Helen, who was as pale as death, looked at him with vacant and unrecognizing eyes, but made no reply, for it was evident that she either had not heard, or did not understand, a word he said.
“Helen,” said he, “did you hear me?”
She looked upon him with a long look of distress and misery, but there was the vacancy still, and no recognition.
This, I suppose, thought the father, is just the case with every love-sick girl in her condition, who will not be allowed to have her own way; but of what use is a father unless he puts all this nonsense down, and substitutes his own judgment for that of a silly girl. I will say something now that will startle her, and I will say nothing but what I will bring about.
“Helen, my darling,” he said, “are you both deaf and blind, that you can neither see nor hear your father, and to-morrow your wedding-day? Sir Robert Whitecraft will be here early; the special license is procured, and after marriage you and he start for his English estates to spend the honeymoon there, after which you both must return and live with me, for I need scarcely say, Helen, that I could not live without you.
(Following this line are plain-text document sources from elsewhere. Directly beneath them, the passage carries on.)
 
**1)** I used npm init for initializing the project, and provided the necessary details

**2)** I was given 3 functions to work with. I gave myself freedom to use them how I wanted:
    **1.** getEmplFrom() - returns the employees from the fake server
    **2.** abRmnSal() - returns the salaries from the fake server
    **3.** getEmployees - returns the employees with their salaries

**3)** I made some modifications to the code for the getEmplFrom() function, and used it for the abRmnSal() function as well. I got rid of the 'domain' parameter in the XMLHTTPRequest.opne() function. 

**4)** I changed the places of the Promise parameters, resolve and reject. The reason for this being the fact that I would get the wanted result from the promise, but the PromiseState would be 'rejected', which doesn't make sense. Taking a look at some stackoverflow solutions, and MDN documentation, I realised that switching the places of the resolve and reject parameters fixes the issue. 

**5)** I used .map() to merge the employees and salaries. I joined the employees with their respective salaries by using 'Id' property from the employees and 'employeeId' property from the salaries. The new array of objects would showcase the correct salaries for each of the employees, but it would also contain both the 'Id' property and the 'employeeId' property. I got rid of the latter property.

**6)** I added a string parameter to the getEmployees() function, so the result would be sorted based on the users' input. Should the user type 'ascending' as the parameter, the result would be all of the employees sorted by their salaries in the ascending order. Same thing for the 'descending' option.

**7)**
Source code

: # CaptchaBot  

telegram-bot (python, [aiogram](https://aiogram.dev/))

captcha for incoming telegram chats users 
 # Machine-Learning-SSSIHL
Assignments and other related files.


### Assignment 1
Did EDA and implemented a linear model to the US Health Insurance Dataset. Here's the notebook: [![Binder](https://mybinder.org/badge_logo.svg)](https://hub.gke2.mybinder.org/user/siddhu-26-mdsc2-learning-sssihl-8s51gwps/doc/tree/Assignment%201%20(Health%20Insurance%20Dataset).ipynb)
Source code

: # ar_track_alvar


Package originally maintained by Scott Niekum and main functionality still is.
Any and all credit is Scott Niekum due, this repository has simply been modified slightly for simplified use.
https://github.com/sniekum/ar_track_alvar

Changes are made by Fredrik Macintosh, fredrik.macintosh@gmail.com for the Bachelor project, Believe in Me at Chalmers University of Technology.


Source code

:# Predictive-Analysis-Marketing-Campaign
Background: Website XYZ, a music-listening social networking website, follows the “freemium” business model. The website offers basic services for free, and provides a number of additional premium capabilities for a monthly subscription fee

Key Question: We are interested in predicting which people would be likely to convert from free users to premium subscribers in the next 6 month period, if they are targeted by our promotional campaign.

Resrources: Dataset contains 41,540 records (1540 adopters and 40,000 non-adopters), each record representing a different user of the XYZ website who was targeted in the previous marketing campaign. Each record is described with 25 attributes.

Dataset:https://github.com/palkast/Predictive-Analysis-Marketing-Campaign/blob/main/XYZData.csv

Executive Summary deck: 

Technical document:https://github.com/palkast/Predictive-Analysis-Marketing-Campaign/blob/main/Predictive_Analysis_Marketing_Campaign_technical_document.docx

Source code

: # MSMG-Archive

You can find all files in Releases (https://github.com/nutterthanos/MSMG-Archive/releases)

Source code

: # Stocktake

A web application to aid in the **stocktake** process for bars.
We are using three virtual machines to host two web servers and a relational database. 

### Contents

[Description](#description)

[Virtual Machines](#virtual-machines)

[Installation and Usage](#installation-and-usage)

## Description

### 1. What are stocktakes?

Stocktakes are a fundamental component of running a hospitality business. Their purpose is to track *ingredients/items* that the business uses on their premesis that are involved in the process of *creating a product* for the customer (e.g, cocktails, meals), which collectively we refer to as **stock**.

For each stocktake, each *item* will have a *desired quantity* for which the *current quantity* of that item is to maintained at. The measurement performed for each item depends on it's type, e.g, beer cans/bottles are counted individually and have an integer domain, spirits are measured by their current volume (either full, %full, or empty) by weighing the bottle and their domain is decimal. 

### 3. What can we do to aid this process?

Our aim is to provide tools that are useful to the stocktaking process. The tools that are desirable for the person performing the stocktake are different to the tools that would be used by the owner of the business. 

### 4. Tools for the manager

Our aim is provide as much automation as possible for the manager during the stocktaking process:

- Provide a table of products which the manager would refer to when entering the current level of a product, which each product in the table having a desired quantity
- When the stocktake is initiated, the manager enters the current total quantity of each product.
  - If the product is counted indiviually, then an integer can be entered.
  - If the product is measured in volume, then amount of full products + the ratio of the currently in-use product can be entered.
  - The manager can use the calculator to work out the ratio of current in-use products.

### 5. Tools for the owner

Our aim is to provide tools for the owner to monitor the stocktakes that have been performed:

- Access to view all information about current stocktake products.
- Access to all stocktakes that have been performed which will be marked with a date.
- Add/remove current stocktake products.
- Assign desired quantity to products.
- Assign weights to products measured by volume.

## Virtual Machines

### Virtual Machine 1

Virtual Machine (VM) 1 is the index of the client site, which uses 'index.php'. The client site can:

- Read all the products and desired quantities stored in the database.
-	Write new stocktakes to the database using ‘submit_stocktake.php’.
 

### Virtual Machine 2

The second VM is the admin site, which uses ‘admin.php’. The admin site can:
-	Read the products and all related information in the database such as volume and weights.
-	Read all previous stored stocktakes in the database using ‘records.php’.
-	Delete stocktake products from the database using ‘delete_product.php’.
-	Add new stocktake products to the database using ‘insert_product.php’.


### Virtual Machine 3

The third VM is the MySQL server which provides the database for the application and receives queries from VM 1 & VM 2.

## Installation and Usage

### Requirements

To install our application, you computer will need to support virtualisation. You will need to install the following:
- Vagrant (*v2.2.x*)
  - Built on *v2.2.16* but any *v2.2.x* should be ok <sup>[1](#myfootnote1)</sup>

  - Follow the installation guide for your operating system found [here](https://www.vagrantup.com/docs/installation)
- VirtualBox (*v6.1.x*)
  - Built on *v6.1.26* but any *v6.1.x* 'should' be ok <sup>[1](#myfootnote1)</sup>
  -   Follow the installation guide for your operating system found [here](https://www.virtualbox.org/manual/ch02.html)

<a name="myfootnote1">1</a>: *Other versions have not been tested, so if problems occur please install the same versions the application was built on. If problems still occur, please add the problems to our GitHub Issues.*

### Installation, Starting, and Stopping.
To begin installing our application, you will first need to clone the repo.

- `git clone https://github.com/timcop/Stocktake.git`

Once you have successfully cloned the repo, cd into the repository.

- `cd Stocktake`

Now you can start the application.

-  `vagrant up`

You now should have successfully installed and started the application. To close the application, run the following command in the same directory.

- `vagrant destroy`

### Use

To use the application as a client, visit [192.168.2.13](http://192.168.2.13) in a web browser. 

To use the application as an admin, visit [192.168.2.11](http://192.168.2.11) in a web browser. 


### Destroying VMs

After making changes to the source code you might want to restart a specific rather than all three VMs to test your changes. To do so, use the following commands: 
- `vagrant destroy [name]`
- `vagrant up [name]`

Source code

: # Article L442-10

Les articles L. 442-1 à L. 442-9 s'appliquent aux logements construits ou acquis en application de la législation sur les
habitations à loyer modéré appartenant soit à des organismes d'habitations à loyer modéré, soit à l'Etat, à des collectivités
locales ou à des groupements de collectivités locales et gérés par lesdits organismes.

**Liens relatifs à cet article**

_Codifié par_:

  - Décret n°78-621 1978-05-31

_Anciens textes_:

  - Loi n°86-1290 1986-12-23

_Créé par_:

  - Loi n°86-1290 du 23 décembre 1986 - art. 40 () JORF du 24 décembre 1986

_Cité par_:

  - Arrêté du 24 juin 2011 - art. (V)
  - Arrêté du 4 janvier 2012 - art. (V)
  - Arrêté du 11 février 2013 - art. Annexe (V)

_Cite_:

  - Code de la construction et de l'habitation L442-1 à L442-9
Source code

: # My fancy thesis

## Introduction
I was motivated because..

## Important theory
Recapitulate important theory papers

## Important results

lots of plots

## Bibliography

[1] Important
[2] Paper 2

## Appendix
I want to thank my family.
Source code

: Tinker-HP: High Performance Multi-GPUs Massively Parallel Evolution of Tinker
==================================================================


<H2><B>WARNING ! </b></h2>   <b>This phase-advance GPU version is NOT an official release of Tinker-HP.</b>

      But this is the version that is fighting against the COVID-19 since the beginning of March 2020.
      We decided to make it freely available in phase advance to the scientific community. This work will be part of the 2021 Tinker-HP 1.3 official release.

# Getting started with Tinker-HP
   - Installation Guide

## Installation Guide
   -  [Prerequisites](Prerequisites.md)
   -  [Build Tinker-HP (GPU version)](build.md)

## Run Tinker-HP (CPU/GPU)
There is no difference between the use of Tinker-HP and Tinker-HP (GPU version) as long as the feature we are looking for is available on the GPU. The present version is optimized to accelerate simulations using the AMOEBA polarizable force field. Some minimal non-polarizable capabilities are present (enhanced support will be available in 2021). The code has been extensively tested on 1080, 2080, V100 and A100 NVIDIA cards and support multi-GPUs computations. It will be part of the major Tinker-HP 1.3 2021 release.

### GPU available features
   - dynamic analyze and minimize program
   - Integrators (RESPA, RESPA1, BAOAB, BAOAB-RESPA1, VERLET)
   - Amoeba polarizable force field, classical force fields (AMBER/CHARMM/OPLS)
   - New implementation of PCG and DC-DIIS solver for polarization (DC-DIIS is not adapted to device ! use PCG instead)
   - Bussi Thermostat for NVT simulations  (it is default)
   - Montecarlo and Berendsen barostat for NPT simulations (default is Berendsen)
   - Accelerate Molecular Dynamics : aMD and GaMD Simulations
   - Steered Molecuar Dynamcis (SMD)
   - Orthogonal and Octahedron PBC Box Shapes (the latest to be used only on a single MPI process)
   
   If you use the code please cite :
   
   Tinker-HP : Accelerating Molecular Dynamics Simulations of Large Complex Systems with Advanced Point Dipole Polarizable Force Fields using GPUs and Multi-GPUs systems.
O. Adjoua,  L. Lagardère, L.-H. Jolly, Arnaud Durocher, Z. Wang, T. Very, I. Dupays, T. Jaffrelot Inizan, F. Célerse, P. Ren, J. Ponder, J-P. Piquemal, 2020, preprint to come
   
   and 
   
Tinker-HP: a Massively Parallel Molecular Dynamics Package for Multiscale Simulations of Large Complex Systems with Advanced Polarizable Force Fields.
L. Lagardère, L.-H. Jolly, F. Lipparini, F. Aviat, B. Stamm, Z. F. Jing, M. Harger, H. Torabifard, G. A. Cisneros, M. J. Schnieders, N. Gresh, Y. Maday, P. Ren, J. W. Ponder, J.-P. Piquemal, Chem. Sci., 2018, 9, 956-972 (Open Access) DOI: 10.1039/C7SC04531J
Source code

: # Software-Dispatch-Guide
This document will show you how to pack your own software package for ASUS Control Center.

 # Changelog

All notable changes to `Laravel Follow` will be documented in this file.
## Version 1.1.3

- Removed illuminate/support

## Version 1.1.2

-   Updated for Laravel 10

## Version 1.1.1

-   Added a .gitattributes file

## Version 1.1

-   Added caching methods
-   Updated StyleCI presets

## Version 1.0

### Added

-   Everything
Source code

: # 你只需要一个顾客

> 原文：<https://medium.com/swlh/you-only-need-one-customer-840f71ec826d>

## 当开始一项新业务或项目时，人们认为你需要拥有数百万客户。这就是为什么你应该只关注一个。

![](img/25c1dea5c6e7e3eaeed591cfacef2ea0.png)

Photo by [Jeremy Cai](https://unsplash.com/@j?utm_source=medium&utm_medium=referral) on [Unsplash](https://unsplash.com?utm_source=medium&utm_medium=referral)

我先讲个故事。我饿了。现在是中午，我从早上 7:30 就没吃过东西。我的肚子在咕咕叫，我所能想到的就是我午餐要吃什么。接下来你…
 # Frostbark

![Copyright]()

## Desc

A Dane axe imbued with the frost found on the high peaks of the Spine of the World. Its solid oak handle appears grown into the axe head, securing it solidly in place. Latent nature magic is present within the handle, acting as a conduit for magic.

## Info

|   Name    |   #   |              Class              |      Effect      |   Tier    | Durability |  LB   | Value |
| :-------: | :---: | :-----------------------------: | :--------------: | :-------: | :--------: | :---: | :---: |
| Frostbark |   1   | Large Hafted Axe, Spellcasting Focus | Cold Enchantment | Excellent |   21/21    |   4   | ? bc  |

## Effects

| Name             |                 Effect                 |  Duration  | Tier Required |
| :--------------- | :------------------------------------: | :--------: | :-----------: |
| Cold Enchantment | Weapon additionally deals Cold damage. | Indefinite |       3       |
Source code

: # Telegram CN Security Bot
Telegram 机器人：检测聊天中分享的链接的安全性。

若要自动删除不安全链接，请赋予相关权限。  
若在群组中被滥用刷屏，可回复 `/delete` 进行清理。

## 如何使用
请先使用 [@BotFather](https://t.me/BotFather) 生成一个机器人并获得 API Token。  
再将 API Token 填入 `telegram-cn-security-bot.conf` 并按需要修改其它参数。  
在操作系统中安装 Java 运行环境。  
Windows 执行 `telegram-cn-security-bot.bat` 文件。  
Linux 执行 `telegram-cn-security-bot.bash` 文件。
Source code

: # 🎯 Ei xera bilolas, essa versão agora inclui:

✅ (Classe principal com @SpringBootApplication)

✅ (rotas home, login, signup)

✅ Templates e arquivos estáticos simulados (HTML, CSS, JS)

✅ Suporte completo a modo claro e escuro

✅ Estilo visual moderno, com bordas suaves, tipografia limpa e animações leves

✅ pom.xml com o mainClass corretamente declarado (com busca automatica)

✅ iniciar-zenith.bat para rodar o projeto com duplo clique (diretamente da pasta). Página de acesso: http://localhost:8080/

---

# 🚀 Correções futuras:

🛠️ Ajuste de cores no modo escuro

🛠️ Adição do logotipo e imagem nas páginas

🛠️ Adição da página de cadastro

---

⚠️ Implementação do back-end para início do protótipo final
Now I think you ought to be a happy girl to get a husband possessed of such immense property.”
She started and looked at him with something like returning consciousness. “But where is Willy Reilly?” she asked.
“The villain that would have robbed me of my property and my daughter is now safe in Sligo jail.”
A flash of something like joy—at least the father took it as such—sparkled in a strange kind of triumph from her eyes.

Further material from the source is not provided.